If any ruling party in the West were to introduce such a bill, would we be hearing that the effect of it was “hard to predict,” or that it “could be setting the stage” for a weakened press? Would the relative popularity of three opposition-minded newspapers be taken at the ruling party’s assessment as top-down dominance the public doesn’t want — and as the main cause of fake news? And all this without a single example of fake news?
The Media Muzzling Law isn’t a Korean quirk unique among the world’s liberal-democratic states. It’s the manifestation of a commitment to a very different sort of political system, all impediments to which (“accumulated ills,” in official invective) are being purged or at least neutralized, one after the other.
Let’s not act like we don’t know what constitutes “fake news” for these people. Just last year it was helpfully defined by a raft of pro-government academics as anything that undermines the peace process or destabilizes the North. The notion that all this is about protecting official corruption from scrutiny is therefore too cynical and too charitable at the same time. The ruling camp must be left alone, however it chooses to reward itself on the side, so it can carry out “the people’s will” or minshim.
The Minjoo Party’s readiness to pass such a law six months before the presidential election, despite the sword’s potential to be turned against it, should in itself give outsiders pause.
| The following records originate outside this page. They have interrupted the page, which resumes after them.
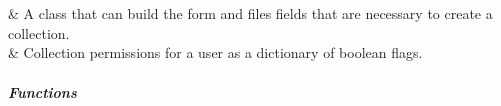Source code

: \documentclass[letterpaper,10pt,english]{sphinxmanual}
\begin{document}
\begin{savenotes}\sphinxatlongtablestart\begin{longtable}[c]{}
\hline

\endfirsthead

%
{}\\
\hline

\endhead

\hline
{}\\
\endfoot

\endlastfoot

\sphinxAtStartPar
{\hyperref[\detokenize{autoapi/pine/client/models/index:pine.client.models.CollectionBuilder}]{}}
&
\sphinxAtStartPar
A class that can build the form and files fields that are necessary to create a collection.
\\
\hline
\sphinxAtStartPar
{\hyperref[\detokenize{autoapi/pine/client/models/index:pine.client.models.CollectionUserPermissions}]{}}
&
\sphinxAtStartPar
Collection permissions for a user as a dictionary of boolean flags.
\\
\hline
\end{longtable}\sphinxatlongtableend\end{savenotes}


\subparagraph{Functions}
\label{\detokenize{autoapi/pine/client/models/index:functions}}
\end{document}
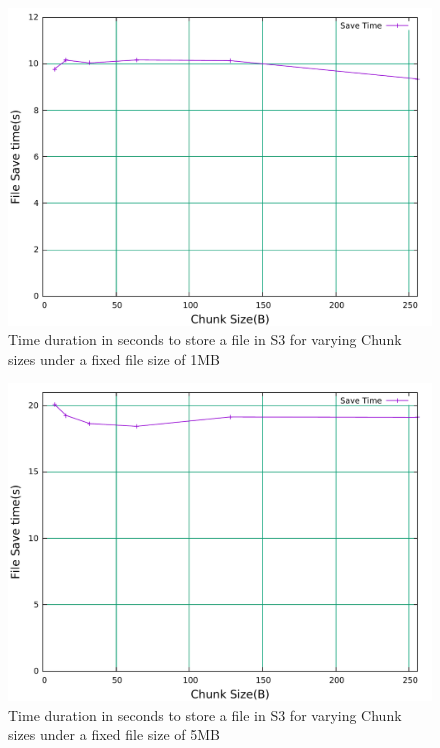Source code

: \begin{figure}[h]
\centering
\includegraphics[width=\linewidth]{figures/RAIDStoreTimeChuckSize1Mb.pdf}
\caption{Time duration in seconds to store a file in S3 for varying Chunk sizes under a fixed file size of 1MB}
\label{fig:S3R6StrCHK1MB}
\end{figure}

\begin{figure}[h]
\centering
\includegraphics[width=\linewidth]{figures/RAIDStoreTimeChuckSize5Mb.pdf}
\caption{Time duration in seconds to store a file in S3 for varying Chunk sizes under a fixed file size of 5MB}
\label{fig:S3R6StrCHK5MB}
\end{figure}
It reflects great confidence that neither the prosecutors’ office nor the higher courts are going to be giving the construction of a “peace system” much trouble down the road.
Nor does the ruling camp yet see much reason to worry about the conservative party, whose chairman has publicly expressed a reluctance to criticize President Moon. For in this great nationalist community, which knows gradations but no insuperable, unnegotiable divides, the right’s approach to the left is a lot like the left’s approach to the North. But katchi kapshida and all that.
UPDATE: 8 September 2021: Youtube journalists arrested
South Korea has become a country where someone accused of defamation by another citizen, even by a third party, can expect to have several policemen turn up at his door – provided the alleged libel was of someone in or close to the government. I always thought it was naive of the Youtube journalists arrested yesterday to think that the News Factory business model of tossing out new aspersions and insinuations every week could work for opposition media too. Or that they could emulate the other side’s custom of ignoring requests to come down to the station for questioning. It was only last December that one of them was hauled away from his apartment, mid-breakfast, because months earlier he had falsely identified a man shaking hands with President Moon in a photograph as cult leader Yi Man-hee. That he had already publicly apologized for the error was thought beside the point.
The video of one of the arrests yesterday is thumbnailed with the word “Shock!” As an American I’m equally shocked at the idea of simply refusing to open up when the police come knocking, as Kim Se-eui did. He’s lucky that door is still usable.